I do not know what boiler you have, this does make a difference, but basic idea is the TRV showily reduces flow as room warms up, either forcing more water though the other radiators, or lifting the by-pass valve, this will then return warmer and warmer water to the boiler, if the boiler can it will then reduce output, and once it can't reduce output it will start to cycle off/on in what is called the mark/space ratio.
But what it can't do is switch the boiler completely off when warmer weather arrives, so we put a thermostat in a lower floor room, as heat raises, in a room normally kept cool, as don't want the boiler to fire up in the morning if it is likely to be a warm day, with no alternative heating, this includes the sun through windows, and no outside doors.
Don't know your house, but my house no such room. So often next best thing is the hall, but fit a TRV so it can reheat fast, but TRV closes before the thermostat is triggered, so thermostat stays always on in the winter.

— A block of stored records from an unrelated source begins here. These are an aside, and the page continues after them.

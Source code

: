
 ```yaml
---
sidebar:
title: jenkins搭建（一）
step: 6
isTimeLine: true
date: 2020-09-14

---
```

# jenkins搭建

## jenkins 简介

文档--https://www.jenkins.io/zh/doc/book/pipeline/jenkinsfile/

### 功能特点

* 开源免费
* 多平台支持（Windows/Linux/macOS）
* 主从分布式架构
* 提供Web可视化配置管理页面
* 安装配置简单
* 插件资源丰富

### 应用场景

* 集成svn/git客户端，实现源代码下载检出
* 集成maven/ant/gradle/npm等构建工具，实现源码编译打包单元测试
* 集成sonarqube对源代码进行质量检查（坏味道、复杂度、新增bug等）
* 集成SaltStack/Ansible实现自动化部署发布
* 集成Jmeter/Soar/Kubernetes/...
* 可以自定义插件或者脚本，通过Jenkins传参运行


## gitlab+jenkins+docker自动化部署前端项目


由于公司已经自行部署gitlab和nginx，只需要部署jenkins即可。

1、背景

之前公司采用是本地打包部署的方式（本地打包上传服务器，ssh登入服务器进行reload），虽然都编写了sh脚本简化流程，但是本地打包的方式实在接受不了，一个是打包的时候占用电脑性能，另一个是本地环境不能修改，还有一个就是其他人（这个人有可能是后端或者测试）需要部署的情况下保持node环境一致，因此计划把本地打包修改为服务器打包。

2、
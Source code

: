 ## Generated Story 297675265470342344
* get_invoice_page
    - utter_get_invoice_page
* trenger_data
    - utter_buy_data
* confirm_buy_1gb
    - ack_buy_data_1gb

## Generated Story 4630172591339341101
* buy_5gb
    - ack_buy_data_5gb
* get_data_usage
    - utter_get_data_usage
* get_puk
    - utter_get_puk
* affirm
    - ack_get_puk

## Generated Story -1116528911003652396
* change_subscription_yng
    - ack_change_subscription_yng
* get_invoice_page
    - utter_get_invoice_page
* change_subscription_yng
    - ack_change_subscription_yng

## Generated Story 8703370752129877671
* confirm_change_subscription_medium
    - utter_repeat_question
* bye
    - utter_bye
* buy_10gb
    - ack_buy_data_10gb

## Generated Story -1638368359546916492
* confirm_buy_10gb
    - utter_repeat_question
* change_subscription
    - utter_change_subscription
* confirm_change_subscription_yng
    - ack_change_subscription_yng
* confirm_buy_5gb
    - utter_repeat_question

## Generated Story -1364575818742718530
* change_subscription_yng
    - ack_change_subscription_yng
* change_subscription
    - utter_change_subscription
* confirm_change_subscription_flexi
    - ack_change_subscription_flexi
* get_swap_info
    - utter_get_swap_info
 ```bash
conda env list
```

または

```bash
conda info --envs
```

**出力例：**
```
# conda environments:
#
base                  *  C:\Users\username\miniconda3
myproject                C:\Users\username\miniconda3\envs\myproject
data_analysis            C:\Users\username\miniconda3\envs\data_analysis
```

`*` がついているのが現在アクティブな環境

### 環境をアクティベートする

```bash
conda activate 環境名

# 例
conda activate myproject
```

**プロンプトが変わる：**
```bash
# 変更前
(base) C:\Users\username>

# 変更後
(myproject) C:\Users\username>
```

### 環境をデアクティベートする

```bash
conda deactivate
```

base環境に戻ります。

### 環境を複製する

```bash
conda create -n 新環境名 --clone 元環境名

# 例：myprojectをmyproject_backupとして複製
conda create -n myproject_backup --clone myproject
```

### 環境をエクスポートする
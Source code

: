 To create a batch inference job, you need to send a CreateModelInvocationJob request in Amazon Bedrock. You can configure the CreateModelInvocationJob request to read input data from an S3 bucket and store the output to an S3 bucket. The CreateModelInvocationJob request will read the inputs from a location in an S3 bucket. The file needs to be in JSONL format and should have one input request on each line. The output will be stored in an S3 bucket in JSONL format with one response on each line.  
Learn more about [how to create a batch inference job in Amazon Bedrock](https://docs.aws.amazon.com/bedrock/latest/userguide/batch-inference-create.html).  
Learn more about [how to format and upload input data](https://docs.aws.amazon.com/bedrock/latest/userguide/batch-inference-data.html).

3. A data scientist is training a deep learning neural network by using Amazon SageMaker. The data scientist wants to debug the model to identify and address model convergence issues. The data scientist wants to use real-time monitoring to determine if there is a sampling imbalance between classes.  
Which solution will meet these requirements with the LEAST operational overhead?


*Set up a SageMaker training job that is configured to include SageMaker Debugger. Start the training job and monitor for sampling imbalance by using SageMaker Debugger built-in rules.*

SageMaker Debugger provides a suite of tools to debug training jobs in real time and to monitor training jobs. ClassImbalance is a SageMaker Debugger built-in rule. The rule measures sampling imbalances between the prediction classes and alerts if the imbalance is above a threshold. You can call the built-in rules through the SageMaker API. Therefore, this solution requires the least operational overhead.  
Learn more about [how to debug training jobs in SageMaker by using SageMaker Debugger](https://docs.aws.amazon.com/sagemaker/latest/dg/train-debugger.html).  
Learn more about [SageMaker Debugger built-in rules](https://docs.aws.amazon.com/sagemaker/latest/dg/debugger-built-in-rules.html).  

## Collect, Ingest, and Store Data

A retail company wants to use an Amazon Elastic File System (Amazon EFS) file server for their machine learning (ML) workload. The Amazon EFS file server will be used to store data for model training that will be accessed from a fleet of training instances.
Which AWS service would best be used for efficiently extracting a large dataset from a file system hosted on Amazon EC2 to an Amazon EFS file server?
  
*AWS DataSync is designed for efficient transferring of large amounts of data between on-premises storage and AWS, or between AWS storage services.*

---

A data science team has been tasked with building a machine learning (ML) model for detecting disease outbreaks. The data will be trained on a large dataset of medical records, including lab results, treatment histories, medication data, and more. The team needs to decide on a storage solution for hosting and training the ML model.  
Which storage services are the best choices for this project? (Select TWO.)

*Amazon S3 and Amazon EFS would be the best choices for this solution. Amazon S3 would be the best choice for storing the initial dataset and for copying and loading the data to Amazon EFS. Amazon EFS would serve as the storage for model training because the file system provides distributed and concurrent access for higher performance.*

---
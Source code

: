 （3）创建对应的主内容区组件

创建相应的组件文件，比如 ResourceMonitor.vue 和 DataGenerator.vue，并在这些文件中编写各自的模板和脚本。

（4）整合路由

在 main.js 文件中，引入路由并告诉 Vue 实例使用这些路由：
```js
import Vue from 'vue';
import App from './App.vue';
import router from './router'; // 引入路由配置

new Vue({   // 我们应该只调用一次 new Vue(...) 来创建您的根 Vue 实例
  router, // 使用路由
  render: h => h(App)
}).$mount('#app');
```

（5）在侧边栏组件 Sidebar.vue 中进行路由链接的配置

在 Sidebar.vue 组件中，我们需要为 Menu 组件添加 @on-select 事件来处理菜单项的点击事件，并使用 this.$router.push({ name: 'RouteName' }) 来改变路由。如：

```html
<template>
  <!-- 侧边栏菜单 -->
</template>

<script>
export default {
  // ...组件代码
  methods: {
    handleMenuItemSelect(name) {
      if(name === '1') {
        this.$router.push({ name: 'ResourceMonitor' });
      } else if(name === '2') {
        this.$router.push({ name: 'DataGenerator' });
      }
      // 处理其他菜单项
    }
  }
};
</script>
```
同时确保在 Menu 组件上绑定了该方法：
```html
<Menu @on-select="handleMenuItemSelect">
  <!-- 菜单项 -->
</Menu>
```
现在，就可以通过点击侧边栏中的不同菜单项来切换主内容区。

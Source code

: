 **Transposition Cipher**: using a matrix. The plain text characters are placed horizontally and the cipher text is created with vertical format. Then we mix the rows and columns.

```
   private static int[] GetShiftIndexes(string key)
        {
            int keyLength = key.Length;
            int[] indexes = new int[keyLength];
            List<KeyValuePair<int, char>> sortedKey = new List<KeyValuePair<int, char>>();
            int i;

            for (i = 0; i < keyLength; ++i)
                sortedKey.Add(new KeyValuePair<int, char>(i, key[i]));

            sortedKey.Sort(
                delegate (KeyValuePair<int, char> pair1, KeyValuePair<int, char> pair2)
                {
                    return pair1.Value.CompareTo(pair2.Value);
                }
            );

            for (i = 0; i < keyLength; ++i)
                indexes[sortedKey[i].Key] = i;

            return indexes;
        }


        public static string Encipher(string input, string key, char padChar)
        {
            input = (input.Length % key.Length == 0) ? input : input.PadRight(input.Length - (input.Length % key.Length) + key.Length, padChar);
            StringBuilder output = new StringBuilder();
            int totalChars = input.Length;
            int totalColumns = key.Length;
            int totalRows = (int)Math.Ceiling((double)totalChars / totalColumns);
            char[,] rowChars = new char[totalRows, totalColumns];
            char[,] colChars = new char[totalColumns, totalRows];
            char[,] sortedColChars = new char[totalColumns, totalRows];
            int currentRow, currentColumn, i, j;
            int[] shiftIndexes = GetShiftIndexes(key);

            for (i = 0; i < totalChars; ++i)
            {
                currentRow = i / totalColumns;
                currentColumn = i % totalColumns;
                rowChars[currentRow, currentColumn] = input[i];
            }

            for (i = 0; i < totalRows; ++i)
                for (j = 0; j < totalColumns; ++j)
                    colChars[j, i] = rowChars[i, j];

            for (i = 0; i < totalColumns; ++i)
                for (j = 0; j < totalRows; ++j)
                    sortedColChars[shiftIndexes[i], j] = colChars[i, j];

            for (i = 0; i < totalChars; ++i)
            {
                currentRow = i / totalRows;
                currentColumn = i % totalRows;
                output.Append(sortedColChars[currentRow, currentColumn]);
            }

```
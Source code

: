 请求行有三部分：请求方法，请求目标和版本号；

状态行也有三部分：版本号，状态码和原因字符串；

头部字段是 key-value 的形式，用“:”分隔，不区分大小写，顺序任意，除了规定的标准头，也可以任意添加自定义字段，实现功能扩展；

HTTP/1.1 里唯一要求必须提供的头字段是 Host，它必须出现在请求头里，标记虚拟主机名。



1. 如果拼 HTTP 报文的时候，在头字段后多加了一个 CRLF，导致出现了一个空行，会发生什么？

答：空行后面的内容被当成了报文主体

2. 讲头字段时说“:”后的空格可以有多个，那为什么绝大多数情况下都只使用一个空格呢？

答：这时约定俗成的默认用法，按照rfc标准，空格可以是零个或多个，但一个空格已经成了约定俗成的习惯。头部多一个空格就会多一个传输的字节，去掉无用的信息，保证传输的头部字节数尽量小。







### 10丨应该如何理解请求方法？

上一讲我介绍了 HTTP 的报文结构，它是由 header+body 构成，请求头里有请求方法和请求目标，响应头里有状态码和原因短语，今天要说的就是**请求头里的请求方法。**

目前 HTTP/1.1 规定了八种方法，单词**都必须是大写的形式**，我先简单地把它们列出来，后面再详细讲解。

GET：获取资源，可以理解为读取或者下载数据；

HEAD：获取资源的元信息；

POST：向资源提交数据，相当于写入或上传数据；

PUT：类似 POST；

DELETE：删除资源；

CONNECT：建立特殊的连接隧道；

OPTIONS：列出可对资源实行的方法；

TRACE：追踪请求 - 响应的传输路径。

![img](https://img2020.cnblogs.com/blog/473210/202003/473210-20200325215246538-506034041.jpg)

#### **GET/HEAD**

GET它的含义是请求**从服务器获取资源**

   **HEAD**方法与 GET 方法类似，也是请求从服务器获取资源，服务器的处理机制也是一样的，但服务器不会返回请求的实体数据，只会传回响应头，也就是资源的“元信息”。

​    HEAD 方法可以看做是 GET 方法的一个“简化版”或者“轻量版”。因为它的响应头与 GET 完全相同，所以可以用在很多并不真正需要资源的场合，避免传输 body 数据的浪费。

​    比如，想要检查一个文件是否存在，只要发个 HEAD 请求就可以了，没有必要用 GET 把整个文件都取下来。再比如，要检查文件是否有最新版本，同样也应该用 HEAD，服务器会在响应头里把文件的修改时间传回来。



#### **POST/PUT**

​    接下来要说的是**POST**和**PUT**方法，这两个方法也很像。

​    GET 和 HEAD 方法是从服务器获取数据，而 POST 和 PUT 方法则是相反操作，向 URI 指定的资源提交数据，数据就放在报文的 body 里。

But although that would work if we keep rooms heated 24/7, we don't, so now looking at speed, so the lock shield valve setting becomes important, and really better if we monitor at least two rooms, in real terms one with thermostat in, and one with a linked TRV head, of course ideal is every room with linked head,
a central hub where you can control each room would be the bee's knees, but Honeywell EvoHome is not cheap, so in non main rooms,
Using stand alone programmable heads is likely good enough, the one shown is bluetooth so if two used in same room they can be linked. Also it can connect to one phone so can control from phone when close enough, there is also the Terrier i30
which does not have bluetooth option, showing picture as it shows what adaptors come with both makes, I paid £15 each for bluetooth eQ-3 in 2019 before brexit, prices now seem to have gone up.
Yes without linked TRV heads setting up the wall thermostat and the TRV can be a bit fiddly. This house my problem is hall cools too slow, mothers house it worked A1, the wall thermostat was set about 1.5°C higher than the TRV, heat raises and the wall thermostat is higher than the TRV, and on warm days the wall thermostat would switch off, on cold days the boiler would modulate (turn down) so there was hardly any hysteresis in the temperature.
this picture shows what hysteresis is, and any on/off thermostat must cause some hysteresis, but with a gradually opening or closing of a TRV or with thermostats connected to the ebus (Most common is OpenTherm) we get this
at least that's the theory, my boiler does not modulate, it cycles instead, that's common with oil boilers, however it still works with TRV control, the wall mounted thermostat is basic there so I can turn boiler on/off without going outside and walking down the steps to under main house where the boiler is, and it also connects to mobile phone, so when away from house heating auto turns off, but most the features have been turned off, and my boiler does not support OpenTherm, very few oil boilers can modulate, only gas tends to do that.